> **WHAT THE TASK ASKS**
Keeping every word the same, return the listing from its first line until the line holding "Note that the" has been returned as well.

> **DATA**
##############################

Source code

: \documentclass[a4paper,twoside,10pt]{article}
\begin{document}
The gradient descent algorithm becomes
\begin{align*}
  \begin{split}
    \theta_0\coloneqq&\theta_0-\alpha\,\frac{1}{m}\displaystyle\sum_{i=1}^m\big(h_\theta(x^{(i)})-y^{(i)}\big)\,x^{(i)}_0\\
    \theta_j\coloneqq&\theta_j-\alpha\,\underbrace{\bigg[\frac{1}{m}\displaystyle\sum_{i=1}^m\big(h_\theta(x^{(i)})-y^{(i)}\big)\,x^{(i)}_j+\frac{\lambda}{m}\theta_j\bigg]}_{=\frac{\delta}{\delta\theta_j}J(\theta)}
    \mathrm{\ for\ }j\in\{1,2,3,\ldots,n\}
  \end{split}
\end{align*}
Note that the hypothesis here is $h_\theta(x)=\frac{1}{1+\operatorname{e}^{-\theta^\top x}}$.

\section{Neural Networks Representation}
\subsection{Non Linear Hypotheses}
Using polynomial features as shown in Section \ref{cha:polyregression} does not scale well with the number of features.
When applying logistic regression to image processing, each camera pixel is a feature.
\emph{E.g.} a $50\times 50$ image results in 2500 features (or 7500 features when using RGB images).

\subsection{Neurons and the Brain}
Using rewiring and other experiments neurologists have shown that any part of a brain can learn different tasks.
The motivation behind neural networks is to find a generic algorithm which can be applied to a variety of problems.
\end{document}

##############################

> **SOLUTION BELOW**
Source code

: \documentclass[a4paper,twoside,10pt]{article}
\begin{document}
The gradient descent algorithm becomes
\begin{align*}
  \begin{split}
    \theta_0\coloneqq&\theta_0-\alpha\,\frac{1}{m}\displaystyle\sum_{i=1}^m\big(h_\theta(x^{(i)})-y^{(i)}\big)\,x^{(i)}_0\\
    \theta_j\coloneqq&\theta_j-\alpha\,\underbrace{\bigg[\frac{1}{m}\displaystyle\sum_{i=1}^m\big(h_\theta(x^{(i)})-y^{(i)}\big)\,x^{(i)}_j+\frac{\lambda}{m}\theta_j\bigg]}_{=\frac{\delta}{\delta\theta_j}J(\theta)}
    \mathrm{\ for\ }j\in\{1,2,3,\ldots,n\}
  \end{split}
\end{align*}
Note that the hypothesis here is $h_\theta(x)=\frac{1}{1+\operatorname{e}^{-\theta^\top x}}$.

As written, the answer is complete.